→ Work instructions
Reproduce exactly the line that includes "- Organizr - Unified Frontend" and all lines after it, ending with the last line of the data.

[Dataset entries]
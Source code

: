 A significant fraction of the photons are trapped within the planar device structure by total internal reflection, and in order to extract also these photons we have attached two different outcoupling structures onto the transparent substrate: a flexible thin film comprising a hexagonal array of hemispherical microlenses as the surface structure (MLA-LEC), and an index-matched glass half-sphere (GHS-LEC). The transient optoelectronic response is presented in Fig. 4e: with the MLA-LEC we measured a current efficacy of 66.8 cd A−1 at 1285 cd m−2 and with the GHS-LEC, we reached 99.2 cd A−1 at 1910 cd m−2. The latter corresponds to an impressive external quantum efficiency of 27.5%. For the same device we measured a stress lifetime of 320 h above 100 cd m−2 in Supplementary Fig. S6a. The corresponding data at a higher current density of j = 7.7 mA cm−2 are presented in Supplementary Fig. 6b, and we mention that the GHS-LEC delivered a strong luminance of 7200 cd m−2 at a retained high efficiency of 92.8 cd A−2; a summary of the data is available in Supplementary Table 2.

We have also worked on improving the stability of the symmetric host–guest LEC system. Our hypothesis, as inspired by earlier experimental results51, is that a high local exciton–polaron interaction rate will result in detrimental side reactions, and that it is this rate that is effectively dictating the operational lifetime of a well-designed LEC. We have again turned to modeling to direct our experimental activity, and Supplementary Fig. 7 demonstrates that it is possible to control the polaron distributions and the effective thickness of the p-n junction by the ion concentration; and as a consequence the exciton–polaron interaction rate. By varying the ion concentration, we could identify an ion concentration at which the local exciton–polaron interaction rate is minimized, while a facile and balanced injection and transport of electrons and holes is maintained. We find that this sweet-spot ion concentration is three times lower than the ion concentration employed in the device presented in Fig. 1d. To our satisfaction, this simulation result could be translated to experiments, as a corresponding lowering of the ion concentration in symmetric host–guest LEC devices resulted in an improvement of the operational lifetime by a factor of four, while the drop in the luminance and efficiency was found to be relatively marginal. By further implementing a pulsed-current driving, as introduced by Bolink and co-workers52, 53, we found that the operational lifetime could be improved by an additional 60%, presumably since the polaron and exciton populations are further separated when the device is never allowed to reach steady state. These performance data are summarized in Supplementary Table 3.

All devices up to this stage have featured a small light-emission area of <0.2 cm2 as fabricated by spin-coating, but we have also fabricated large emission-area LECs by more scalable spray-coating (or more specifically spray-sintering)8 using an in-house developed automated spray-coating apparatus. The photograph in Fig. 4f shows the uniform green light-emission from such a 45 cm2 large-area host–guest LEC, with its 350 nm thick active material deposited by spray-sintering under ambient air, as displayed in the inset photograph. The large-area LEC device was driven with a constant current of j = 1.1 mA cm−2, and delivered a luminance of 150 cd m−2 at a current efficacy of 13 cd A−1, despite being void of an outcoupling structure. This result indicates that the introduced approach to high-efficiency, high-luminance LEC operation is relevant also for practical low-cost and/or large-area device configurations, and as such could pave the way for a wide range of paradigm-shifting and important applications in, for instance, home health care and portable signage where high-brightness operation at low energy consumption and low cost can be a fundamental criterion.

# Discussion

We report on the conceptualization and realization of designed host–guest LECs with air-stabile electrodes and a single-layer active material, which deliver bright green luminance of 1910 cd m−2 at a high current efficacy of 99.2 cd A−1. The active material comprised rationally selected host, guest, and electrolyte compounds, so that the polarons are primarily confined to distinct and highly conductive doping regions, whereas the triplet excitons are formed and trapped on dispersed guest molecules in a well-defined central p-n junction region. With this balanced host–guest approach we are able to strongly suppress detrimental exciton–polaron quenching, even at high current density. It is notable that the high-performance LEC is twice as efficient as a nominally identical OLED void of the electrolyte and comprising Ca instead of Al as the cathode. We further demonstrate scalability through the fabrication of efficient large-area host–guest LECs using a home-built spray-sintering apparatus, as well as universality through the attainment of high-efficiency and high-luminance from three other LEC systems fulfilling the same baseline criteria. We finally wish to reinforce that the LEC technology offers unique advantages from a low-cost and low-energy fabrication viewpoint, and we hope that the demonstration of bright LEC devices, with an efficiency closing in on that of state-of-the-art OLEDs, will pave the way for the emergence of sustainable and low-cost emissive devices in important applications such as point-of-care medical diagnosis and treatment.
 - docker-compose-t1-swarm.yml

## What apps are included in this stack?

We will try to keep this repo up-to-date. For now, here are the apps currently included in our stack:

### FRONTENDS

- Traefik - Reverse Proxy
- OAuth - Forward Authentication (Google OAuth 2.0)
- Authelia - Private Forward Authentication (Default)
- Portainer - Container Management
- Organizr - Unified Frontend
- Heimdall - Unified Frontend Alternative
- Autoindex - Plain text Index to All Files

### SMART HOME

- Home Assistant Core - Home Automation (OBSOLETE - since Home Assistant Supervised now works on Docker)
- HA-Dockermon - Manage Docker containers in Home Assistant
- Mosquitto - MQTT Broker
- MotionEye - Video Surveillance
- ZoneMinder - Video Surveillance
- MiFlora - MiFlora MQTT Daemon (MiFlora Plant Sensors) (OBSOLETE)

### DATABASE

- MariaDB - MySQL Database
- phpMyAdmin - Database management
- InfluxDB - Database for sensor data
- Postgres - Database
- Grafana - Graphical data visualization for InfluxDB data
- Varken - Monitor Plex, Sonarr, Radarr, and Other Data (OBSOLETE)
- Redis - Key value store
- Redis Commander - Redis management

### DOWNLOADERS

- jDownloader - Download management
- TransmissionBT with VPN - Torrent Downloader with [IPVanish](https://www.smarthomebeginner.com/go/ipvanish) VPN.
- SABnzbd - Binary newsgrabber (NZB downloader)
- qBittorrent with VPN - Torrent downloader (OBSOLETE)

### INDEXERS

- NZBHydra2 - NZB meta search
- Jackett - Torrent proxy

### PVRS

→ Output below
- Organizr - Unified Frontend
- Heimdall - Unified Frontend Alternative
- Autoindex - Plain text Index to All Files

### SMART HOME

- Home Assistant Core - Home Automation (OBSOLETE - since Home Assistant Supervised now works on Docker)
- HA-Dockermon - Manage Docker containers in Home Assistant
- Mosquitto - MQTT Broker
- MotionEye - Video Surveillance
- ZoneMinder - Video Surveillance
- MiFlora - MiFlora MQTT Daemon (MiFlora Plant Sensors) (OBSOLETE)

### DATABASE

- MariaDB - MySQL Database
- phpMyAdmin - Database management
- InfluxDB - Database for sensor data
- Postgres - Database
- Grafana - Graphical data visualization for InfluxDB data
- Varken - Monitor Plex, Sonarr, Radarr, and Other Data (OBSOLETE)
- Redis - Key value store
- Redis Commander - Redis management

### DOWNLOADERS

- jDownloader - Download management
- TransmissionBT with VPN - Torrent Downloader with [IPVanish](https://www.smarthomebeginner.com/go/ipvanish) VPN.
- SABnzbd - Binary newsgrabber (NZB downloader)
- qBittorrent with VPN - Torrent downloader (OBSOLETE)

### INDEXERS

- NZBHydra2 - NZB meta search
- Jackett - Torrent proxy

### PVRS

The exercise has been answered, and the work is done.